Pappa wants mamma naked
I woke up this morning wearing my tux shirt and jacket, but no pants.
______ was pissed. My breath tastes like tequila and doritos, and I couldn't get it up.
I don't know what you're doing, but there's a dragon on my street.
I was so hungover that I had to stop in the middle of the game and throw up. The fans cheered.
Restaurants Roasting People Who Gave Them Negative Yelp Reviews (25 Pics)
I'm thinking about that time I was in a trashbag and you spray painted my hair yellow
I went to the haunted house just to see her - Hello new fetish!
he fucked me to the beat of the construction going on outside my house. i will never look at jackhammers the same ever again.
Why would you fall asleep? This is why i cant drink with my lesbian friends anymore. They take my clothes off and get vodka in my top ramen. Only yoouuu can prevent forest fires.
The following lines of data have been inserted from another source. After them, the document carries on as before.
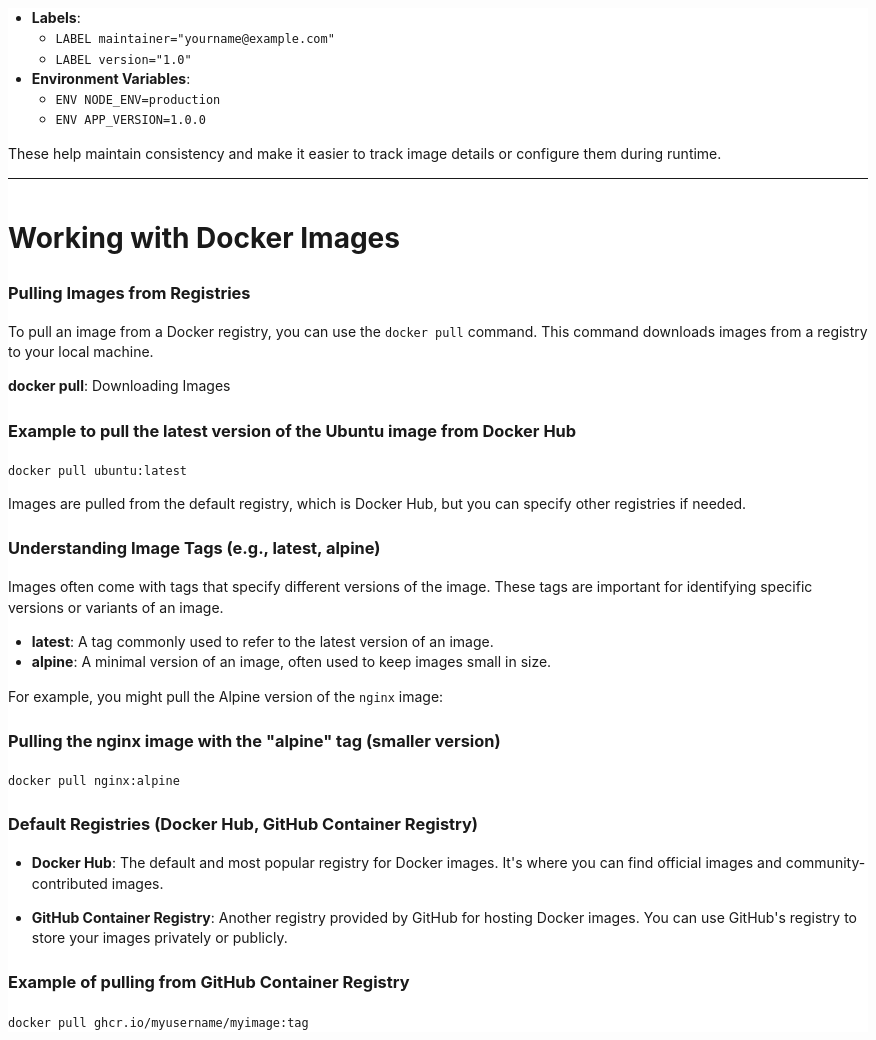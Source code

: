 - **Labels**:
  - `LABEL maintainer="yourname@example.com"`
  - `LABEL version="1.0"`
- **Environment Variables**:
  - `ENV NODE_ENV=production`
  - `ENV APP_VERSION=1.0.0`

These help maintain consistency and make it easier to track image details or configure them during runtime.

---

# Working with Docker Images

### Pulling Images from Registries

To pull an image from a Docker registry, you can use the `docker pull` command. This command downloads images from a registry to your local machine.

**docker pull**: Downloading Images

### Example to pull the latest version of the Ubuntu image from Docker Hub
	docker pull ubuntu:latest

Images are pulled from the default registry, which is Docker Hub, but you can specify other registries if needed.

### Understanding Image Tags (e.g., latest, alpine)

Images often come with tags that specify different versions of the image. These tags are important for identifying specific versions or variants of an image.

- **latest**: A tag commonly used to refer to the latest version of an image.
- **alpine**: A minimal version of an image, often used to keep images small in size.

For example, you might pull the Alpine version of the `nginx` image:

### Pulling the nginx image with the "alpine" tag (smaller version)
	docker pull nginx:alpine

### Default Registries (Docker Hub, GitHub Container Registry)

- **Docker Hub**: The default and most popular registry for Docker images. It's where you can find official images and community-contributed images.

- **GitHub Container Registry**: Another registry provided by GitHub for hosting Docker images. You can use GitHub's registry to store your images privately or publicly.

### Example of pulling from GitHub Container Registry
	docker pull ghcr.io/myusername/myimage:tag
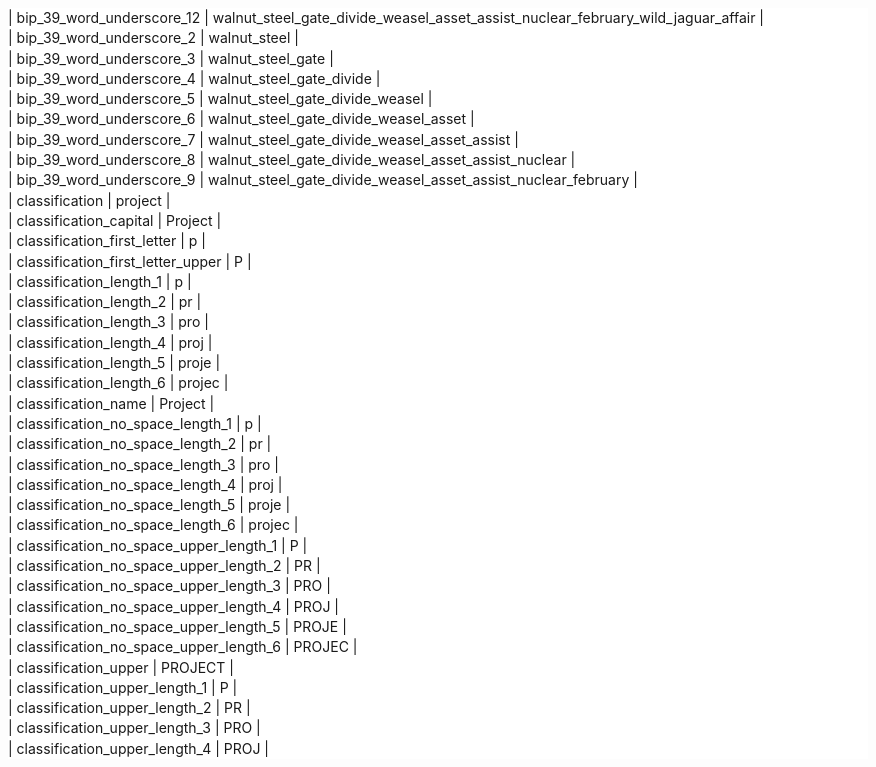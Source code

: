 | bip_39_word_underscore_12 | walnut_steel_gate_divide_weasel_asset_assist_nuclear_february_wild_jaguar_affair |  
| bip_39_word_underscore_2 | walnut_steel |  
| bip_39_word_underscore_3 | walnut_steel_gate |  
| bip_39_word_underscore_4 | walnut_steel_gate_divide |  
| bip_39_word_underscore_5 | walnut_steel_gate_divide_weasel |  
| bip_39_word_underscore_6 | walnut_steel_gate_divide_weasel_asset |  
| bip_39_word_underscore_7 | walnut_steel_gate_divide_weasel_asset_assist |  
| bip_39_word_underscore_8 | walnut_steel_gate_divide_weasel_asset_assist_nuclear |  
| bip_39_word_underscore_9 | walnut_steel_gate_divide_weasel_asset_assist_nuclear_february |  
| classification | project |  
| classification_capital | Project |  
| classification_first_letter | p |  
| classification_first_letter_upper | P |  
| classification_length_1 | p |  
| classification_length_2 | pr |  
| classification_length_3 | pro |  
| classification_length_4 | proj |  
| classification_length_5 | proje |  
| classification_length_6 | projec |  
| classification_name | Project |  
| classification_no_space_length_1 | p |  
| classification_no_space_length_2 | pr |  
| classification_no_space_length_3 | pro |  
| classification_no_space_length_4 | proj |  
| classification_no_space_length_5 | proje |  
| classification_no_space_length_6 | projec |  
| classification_no_space_upper_length_1 | P |  
| classification_no_space_upper_length_2 | PR |  
| classification_no_space_upper_length_3 | PRO |  
| classification_no_space_upper_length_4 | PROJ |  
| classification_no_space_upper_length_5 | PROJE |  
| classification_no_space_upper_length_6 | PROJEC |  
| classification_upper | PROJECT |  
| classification_upper_length_1 | P |  
| classification_upper_length_2 | PR |  
| classification_upper_length_3 | PRO |  
| classification_upper_length_4 | PROJ |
Ugh contemplating vodka and chocolate protein powder as this Capri sun and vodka isn't really cutting it
Woman Posts Harassing DMs From Creep Online, Now He’s Upset Because People Told His Mom
Ive been high since the plane left the ground in Los Angeles and Ive been in Chicago. Right now, Im on a train headed towards downtown to go to an anime convention. At this point, I am just taking life as it comes, furries and all.
You're not married and none of these idiots are committing to you so whore it up on whore island
Can we go to pirate hooker whore island then
Me and my liver are not on speaking terms.
Remember the time you cried about coconuts
Do you remember last night?
Just that I fell down a hill with my penis out and the emt talked to me.
the cuervo was good, but I started with jello shots. and when i threw up a whole jello shot came out.